● What the task asks
Return every line of the entries that includes the word "sjenke".

Source material Start Marker

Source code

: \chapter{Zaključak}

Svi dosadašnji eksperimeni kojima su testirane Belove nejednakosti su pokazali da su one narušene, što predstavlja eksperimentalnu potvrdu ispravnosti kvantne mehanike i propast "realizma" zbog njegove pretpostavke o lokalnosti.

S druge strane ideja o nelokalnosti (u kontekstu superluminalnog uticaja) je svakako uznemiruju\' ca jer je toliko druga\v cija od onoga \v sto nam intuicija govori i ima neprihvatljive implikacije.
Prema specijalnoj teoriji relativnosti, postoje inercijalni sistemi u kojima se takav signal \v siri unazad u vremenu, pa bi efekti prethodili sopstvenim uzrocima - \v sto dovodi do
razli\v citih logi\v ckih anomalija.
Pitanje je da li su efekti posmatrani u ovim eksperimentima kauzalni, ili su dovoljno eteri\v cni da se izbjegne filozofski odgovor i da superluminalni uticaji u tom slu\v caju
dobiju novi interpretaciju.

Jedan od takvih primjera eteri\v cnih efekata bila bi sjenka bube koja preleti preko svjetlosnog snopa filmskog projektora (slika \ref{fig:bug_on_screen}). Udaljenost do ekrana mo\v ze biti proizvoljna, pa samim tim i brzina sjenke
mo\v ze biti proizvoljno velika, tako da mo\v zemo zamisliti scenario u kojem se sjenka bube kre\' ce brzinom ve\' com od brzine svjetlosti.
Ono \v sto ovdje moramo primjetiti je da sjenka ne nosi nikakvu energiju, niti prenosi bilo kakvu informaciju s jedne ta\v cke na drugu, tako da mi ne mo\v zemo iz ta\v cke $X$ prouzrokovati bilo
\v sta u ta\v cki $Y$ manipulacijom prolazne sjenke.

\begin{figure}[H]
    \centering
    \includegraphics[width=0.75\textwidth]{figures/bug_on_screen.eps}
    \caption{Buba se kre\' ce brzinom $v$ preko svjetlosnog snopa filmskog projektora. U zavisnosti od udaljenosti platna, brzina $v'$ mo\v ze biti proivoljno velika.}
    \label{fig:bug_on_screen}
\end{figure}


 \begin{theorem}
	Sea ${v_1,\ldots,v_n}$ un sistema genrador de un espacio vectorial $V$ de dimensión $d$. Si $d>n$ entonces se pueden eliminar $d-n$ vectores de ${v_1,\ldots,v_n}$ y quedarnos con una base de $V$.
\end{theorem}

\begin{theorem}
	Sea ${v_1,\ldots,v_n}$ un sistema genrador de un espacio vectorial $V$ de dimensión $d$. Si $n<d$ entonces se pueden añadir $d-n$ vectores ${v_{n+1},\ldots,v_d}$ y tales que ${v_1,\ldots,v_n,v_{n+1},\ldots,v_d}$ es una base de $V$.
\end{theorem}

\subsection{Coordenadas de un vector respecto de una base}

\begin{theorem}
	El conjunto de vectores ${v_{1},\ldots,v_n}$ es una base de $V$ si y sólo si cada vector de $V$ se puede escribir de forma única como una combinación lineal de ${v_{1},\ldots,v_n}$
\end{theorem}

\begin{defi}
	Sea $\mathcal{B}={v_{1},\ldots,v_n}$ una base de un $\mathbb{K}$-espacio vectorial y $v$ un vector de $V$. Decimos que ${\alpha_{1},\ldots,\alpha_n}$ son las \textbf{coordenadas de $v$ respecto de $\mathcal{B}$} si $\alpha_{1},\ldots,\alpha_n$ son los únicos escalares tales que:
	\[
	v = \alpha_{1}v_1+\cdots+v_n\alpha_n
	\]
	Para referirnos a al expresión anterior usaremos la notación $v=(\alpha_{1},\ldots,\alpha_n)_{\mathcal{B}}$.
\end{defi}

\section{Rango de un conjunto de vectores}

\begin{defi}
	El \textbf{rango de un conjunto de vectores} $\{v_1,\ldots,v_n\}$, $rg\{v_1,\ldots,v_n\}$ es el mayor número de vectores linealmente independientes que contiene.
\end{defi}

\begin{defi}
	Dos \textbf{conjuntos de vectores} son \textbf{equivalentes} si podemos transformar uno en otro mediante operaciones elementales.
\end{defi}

Source material End Marker

● Exercise output
Jedan od takvih primjera eteri\v cnih efekata bila bi sjenka bube koja preleti preko svjetlosnog snopa filmskog projektora (slika \ref{fig:bug_on_screen}). Udaljenost do ekrana mo\v ze biti proizvoljna, pa samim tim i brzina sjenke
\v sta u ta\v cki $Y$ manipulacijom prolazne sjenke.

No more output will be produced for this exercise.